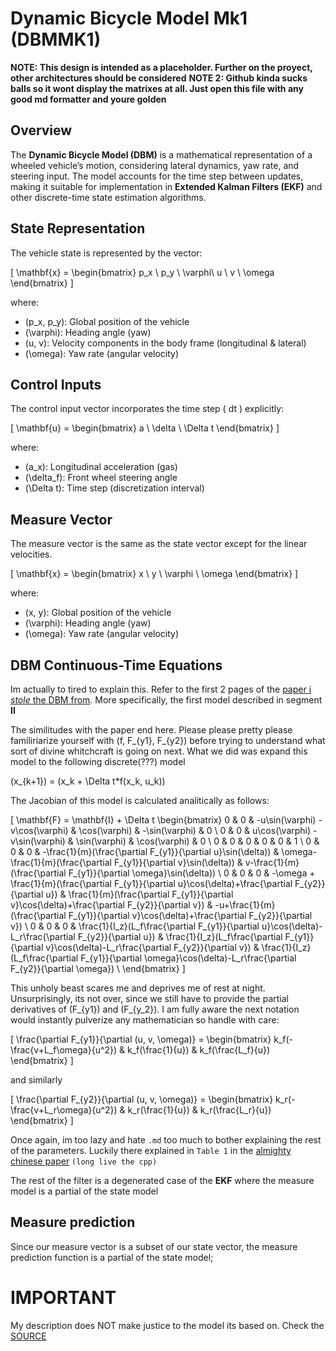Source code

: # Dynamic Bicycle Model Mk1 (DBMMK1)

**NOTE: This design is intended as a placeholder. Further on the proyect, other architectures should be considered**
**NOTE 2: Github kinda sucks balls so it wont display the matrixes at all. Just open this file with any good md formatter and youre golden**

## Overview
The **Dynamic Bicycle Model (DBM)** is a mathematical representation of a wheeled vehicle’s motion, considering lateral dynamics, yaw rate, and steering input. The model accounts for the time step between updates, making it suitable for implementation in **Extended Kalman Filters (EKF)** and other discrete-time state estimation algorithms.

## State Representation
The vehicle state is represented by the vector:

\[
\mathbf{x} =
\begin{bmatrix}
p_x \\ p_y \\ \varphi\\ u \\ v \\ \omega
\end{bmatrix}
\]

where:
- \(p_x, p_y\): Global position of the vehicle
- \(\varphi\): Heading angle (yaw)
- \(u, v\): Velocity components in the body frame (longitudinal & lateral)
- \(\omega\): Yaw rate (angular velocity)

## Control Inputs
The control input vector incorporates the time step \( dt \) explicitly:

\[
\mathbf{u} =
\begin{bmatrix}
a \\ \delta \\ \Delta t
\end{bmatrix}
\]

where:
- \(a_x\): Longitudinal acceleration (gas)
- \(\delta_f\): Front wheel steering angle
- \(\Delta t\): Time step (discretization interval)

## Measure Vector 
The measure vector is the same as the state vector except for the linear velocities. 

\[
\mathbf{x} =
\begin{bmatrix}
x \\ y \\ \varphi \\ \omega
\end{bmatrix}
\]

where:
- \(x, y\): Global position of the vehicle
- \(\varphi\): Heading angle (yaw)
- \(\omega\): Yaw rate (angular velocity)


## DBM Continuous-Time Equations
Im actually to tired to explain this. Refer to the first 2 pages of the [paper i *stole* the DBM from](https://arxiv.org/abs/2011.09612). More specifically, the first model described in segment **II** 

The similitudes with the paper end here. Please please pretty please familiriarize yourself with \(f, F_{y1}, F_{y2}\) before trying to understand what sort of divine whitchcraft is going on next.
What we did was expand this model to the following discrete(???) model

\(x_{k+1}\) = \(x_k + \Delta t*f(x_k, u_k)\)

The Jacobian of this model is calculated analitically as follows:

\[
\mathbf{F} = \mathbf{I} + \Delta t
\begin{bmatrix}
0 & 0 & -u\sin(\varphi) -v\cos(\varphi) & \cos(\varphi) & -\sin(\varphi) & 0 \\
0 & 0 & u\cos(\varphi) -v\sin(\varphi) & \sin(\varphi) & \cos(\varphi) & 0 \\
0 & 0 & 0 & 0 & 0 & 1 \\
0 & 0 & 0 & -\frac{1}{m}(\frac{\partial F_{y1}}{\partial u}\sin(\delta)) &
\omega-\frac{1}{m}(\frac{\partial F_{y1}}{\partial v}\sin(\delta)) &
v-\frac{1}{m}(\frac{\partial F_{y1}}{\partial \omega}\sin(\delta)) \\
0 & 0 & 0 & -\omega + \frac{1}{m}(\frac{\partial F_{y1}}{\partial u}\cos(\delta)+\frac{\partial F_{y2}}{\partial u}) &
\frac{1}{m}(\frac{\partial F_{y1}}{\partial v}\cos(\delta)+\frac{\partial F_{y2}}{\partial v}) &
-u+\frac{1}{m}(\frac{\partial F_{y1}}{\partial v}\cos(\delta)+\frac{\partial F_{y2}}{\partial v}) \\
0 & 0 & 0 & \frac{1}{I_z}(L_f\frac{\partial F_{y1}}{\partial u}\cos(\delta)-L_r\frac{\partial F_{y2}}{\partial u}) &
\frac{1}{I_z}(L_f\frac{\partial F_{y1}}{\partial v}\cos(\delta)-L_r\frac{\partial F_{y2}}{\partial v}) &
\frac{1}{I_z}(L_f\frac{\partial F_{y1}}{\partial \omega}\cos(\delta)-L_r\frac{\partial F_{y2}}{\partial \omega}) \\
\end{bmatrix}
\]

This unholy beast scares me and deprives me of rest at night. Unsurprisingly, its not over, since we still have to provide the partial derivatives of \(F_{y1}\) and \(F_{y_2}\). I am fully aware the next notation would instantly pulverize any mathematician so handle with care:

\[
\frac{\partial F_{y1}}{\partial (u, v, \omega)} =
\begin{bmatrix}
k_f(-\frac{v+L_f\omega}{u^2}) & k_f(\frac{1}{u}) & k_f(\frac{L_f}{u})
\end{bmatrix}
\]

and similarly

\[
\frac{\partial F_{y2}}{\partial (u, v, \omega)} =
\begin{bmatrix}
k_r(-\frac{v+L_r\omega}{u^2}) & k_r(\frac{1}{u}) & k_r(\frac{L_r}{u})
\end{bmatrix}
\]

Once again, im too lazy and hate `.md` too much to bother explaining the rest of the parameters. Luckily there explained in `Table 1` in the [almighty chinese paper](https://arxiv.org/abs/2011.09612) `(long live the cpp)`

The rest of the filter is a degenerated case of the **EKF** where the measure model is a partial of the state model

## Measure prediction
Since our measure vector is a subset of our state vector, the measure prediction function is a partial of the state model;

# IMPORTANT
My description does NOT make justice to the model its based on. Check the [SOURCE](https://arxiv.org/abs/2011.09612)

+ + + +

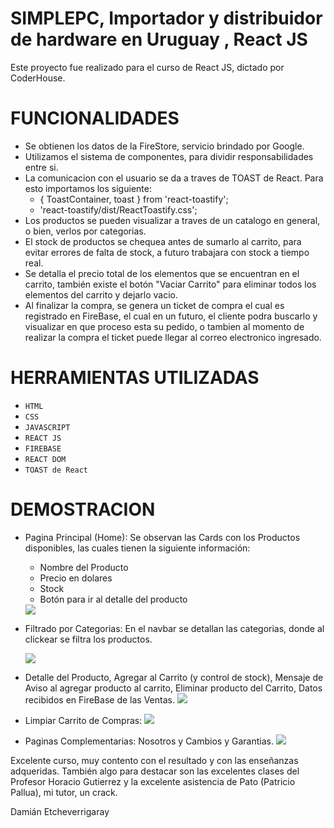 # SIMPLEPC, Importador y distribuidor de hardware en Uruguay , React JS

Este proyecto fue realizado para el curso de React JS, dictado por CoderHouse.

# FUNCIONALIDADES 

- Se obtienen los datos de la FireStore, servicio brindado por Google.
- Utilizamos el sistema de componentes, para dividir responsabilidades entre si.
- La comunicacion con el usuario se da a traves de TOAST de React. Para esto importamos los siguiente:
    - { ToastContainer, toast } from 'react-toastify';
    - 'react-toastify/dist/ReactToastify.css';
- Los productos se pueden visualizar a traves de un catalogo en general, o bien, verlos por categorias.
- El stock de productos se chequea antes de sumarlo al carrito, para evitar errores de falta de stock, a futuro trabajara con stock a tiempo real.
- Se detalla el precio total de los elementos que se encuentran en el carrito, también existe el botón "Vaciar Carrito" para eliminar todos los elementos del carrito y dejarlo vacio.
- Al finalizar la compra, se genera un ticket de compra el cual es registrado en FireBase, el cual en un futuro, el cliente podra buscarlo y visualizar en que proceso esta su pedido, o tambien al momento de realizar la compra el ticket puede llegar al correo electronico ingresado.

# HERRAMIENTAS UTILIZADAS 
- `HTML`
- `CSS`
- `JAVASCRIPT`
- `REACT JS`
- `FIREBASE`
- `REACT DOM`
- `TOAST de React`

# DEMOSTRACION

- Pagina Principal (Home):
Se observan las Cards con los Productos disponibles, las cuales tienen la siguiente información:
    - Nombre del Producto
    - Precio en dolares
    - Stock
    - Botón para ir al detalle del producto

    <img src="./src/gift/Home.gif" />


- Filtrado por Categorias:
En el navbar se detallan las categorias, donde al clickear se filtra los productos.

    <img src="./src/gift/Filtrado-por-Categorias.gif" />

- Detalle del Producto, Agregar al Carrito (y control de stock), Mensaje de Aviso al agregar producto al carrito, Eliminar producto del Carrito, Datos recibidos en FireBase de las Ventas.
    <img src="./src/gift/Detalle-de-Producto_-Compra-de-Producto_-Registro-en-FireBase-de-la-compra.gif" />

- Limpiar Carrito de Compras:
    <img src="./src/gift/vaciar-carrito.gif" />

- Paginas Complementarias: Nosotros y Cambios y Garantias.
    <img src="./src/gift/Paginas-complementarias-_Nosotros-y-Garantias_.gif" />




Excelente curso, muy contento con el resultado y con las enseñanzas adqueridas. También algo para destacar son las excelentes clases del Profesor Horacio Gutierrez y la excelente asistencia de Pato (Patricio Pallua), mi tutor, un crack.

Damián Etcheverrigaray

+ + + +

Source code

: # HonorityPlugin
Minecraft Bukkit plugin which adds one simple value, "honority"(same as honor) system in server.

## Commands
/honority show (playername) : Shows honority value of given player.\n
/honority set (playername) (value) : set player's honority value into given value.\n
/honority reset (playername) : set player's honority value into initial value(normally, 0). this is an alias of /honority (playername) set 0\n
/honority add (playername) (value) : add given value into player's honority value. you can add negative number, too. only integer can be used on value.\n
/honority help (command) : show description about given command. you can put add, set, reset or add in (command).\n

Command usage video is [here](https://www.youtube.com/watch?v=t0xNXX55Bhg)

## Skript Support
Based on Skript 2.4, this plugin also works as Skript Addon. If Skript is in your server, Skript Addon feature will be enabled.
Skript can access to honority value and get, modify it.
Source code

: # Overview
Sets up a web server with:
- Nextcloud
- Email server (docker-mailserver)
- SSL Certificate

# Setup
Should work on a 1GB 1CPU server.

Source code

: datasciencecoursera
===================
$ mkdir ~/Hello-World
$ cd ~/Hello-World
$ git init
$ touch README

+ + + +

• _PROBLEM STATEMENT_: Retype exactly the lines of the data above that fall between the line with "(playername) set 0\n" and the line with "add in (command).\n", inclusive, and add nothing.

• _EXERCISE RESULT_:
/honority reset (playername) : set player's honority value into initial value(normally, 0). this is an alias of /honority (playername) set 0\n
/honority add (playername) (value) : add given value into player's honority value. you can add negative number, too. only integer can be used on value.\n
/honority help (command) : show description about given command. you can put add, set, reset or add in (command).\n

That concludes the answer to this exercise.